Records for processing below:

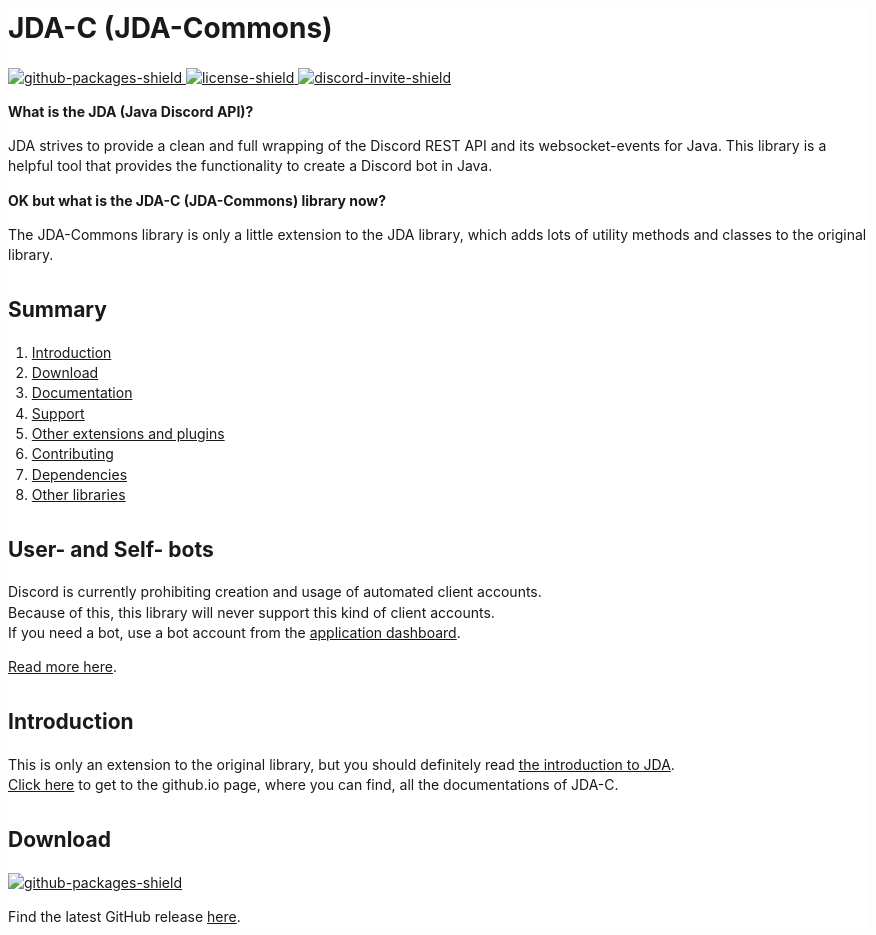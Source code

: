 [github-packages-shield]: https://img.shields.io/github/v/release/BlockyDotJar/JDA-Commons
[github-packages]: https://github.com/BlockyDotJar/JDA-Commons/packages/1365003

[license-shield]: https://img.shields.io/badge/License-Apache%202.0-white.svg
[license]: https://github.com/BlockyDotJar/JDA-Commons/tree/main/LICENSE

[discord-invite-shield]: https://discord.com/api/guilds/876766868864647188/widget.png
[discord-invite]: https://discord.gg/mYKK4BwGxe

[download]: #download

# JDA-C (JDA-Commons)

[ ![github-packages-shield][] ][download] [ ![license-shield][] ][license] [ ![discord-invite-shield][] ][discord-invite]

**What is the JDA (Java Discord API)?**

JDA strives to provide a clean and full wrapping of the Discord REST API and its websocket-events for Java. This library is a helpful tool that provides the functionality to create a Discord bot in Java.

**OK but what is the JDA-C (JDA-Commons) library now?**

The JDA-Commons library is only a little extension to the JDA library, which adds lots of utility methods and classes to the original library.

## Summary

1. [Introduction](#introduction)
2. [Download](#download)
3. [Documentation](#documentation)
4. [Support](#getting-help)
5. [Other extensions and plugins](#third-party-recommendations)
6. [Contributing](#contribution)
7. [Dependencies](#dependencies)
8. [Other libraries](#jda-related-projects)

## User- and Self- bots

Discord is currently prohibiting creation and usage of automated client accounts.
<br>Because of this, this library will never support this kind of client accounts.
<br>If you need a bot, use a bot account from the [application dashboard](https://discord.com/developers/applications).

[Read more here](https://support.discord.com/hc/en-us/articles/115002192352-Automated-user-accounts-self-bots-).

## Introduction

This is only an extension to the original library, but you should definitely read [the introduction to JDA](https://jda.wiki/introduction/jda/).
<br>[Click here](https://BlockyDotJar.github.io/JDA-Commons) to get to the github.io page, where you can find, all the documentations of JDA-C.

## Download

[ ![github-packages-shield][] ][github-packages]

Find the latest GitHub release [here](https://github.com/BlockyDotJar/JDA-Commons/releases/latest).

End of Records for processing.

▶ [Task description]
Among the entries above, copy exactly only the lines starting with the one containing "5. [Other extensions" and going through the one containing "<br>Because of this, this", both ends included.

▶ [Result below]
5. [Other extensions and plugins](#third-party-recommendations)
6. [Contributing](#contribution)
7. [Dependencies](#dependencies)
8. [Other libraries](#jda-related-projects)

## User- and Self- bots

Discord is currently prohibiting creation and usage of automated client accounts.
<br>Because of this, this library will never support this kind of client accounts.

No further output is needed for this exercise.